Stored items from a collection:
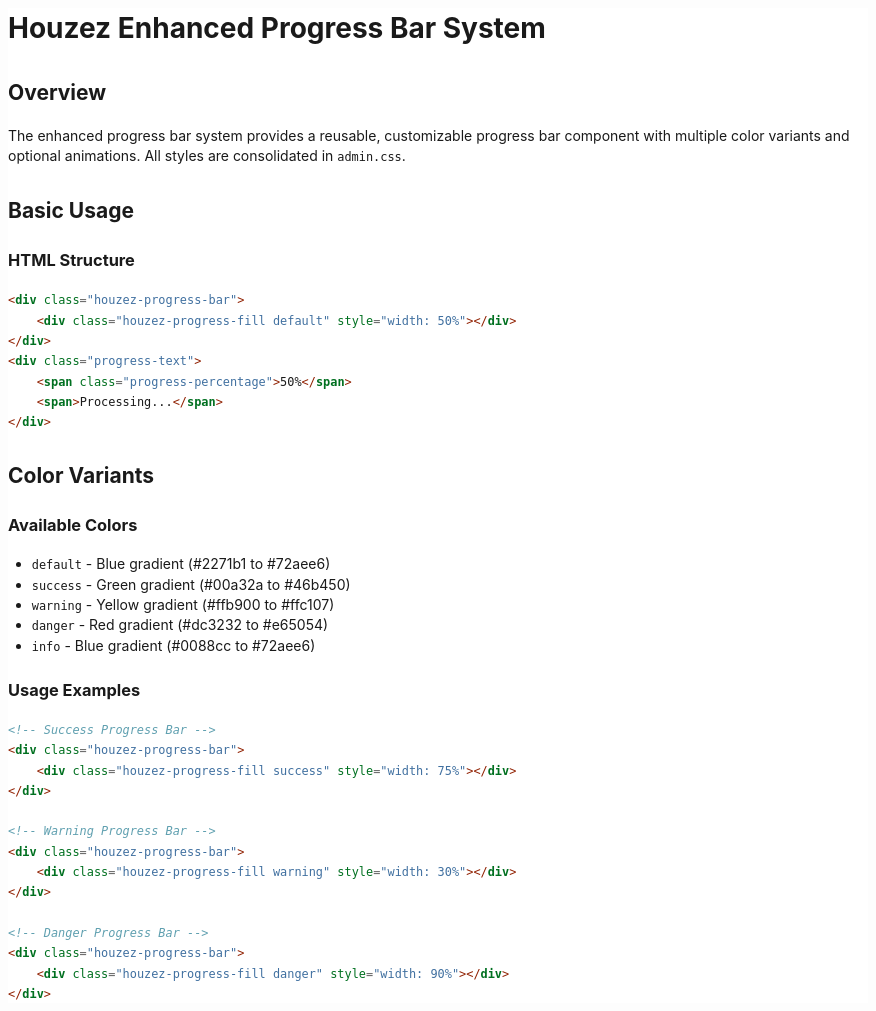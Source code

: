 # Houzez Enhanced Progress Bar System

## Overview

The enhanced progress bar system provides a reusable, customizable progress bar component with multiple color variants and optional animations. All styles are consolidated in `admin.css`.

## Basic Usage

### HTML Structure

```html
<div class="houzez-progress-bar">
    <div class="houzez-progress-fill default" style="width: 50%"></div>
</div>
<div class="progress-text">
    <span class="progress-percentage">50%</span>
    <span>Processing...</span>
</div>
```

## Color Variants

### Available Colors

-   `default` - Blue gradient (#2271b1 to #72aee6)
-   `success` - Green gradient (#00a32a to #46b450)
-   `warning` - Yellow gradient (#ffb900 to #ffc107)
-   `danger` - Red gradient (#dc3232 to #e65054)
-   `info` - Blue gradient (#0088cc to #72aee6)

### Usage Examples

```html
<!-- Success Progress Bar -->
<div class="houzez-progress-bar">
    <div class="houzez-progress-fill success" style="width: 75%"></div>
</div>

<!-- Warning Progress Bar -->
<div class="houzez-progress-bar">
    <div class="houzez-progress-fill warning" style="width: 30%"></div>
</div>

<!-- Danger Progress Bar -->
<div class="houzez-progress-bar">
    <div class="houzez-progress-fill danger" style="width: 90%"></div>
</div>
```
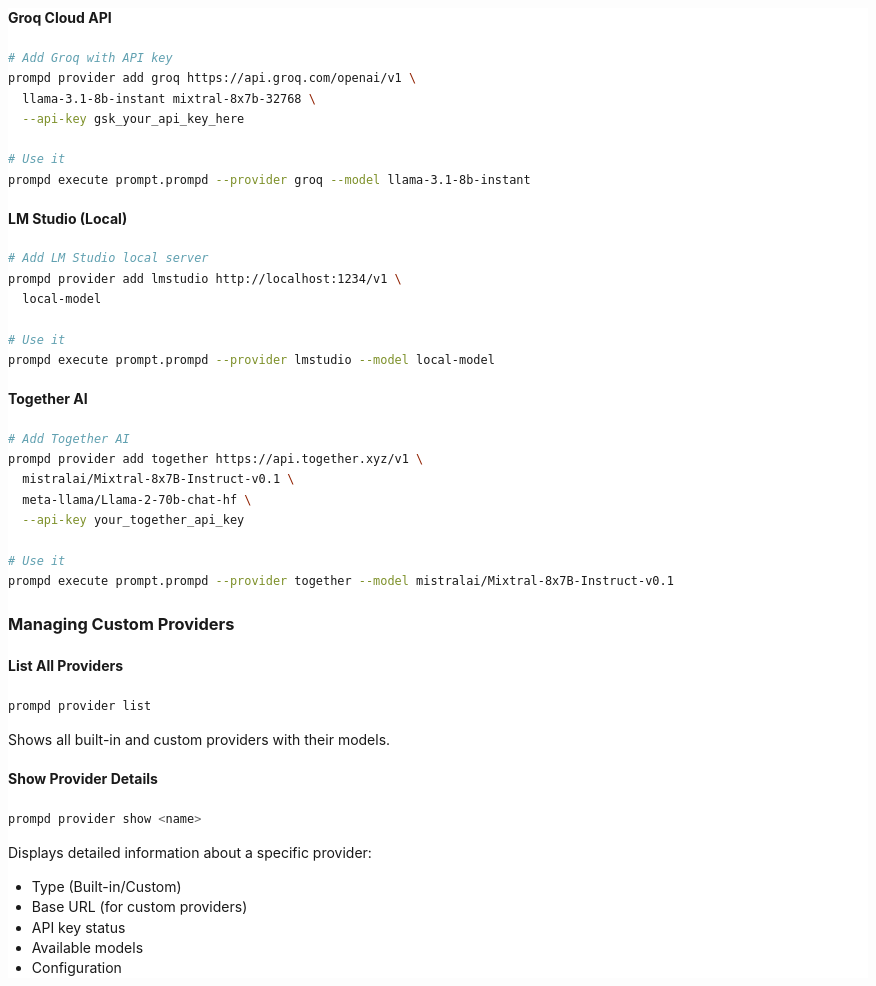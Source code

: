 #### Groq Cloud API
```bash
# Add Groq with API key
prompd provider add groq https://api.groq.com/openai/v1 \
  llama-3.1-8b-instant mixtral-8x7b-32768 \
  --api-key gsk_your_api_key_here

# Use it  
prompd execute prompt.prompd --provider groq --model llama-3.1-8b-instant
```

#### LM Studio (Local)
```bash
# Add LM Studio local server
prompd provider add lmstudio http://localhost:1234/v1 \
  local-model

# Use it
prompd execute prompt.prompd --provider lmstudio --model local-model
```

#### Together AI
```bash
# Add Together AI
prompd provider add together https://api.together.xyz/v1 \
  mistralai/Mixtral-8x7B-Instruct-v0.1 \
  meta-llama/Llama-2-70b-chat-hf \
  --api-key your_together_api_key

# Use it
prompd execute prompt.prompd --provider together --model mistralai/Mixtral-8x7B-Instruct-v0.1
```

### Managing Custom Providers

#### List All Providers
```bash
prompd provider list
```

Shows all built-in and custom providers with their models.

#### Show Provider Details
```bash
prompd provider show <name>
```

Displays detailed information about a specific provider:
- Type (Built-in/Custom)
- Base URL (for custom providers)
- API key status
- Available models
- Configuration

ACTION ITEM:
Lines with "Blue" in them are what the answer must contain; copy each from the records above.

SOLUTION:
-   `default` - Blue gradient (#2271b1 to #72aee6)
-   `info` - Blue gradient (#0088cc to #72aee6)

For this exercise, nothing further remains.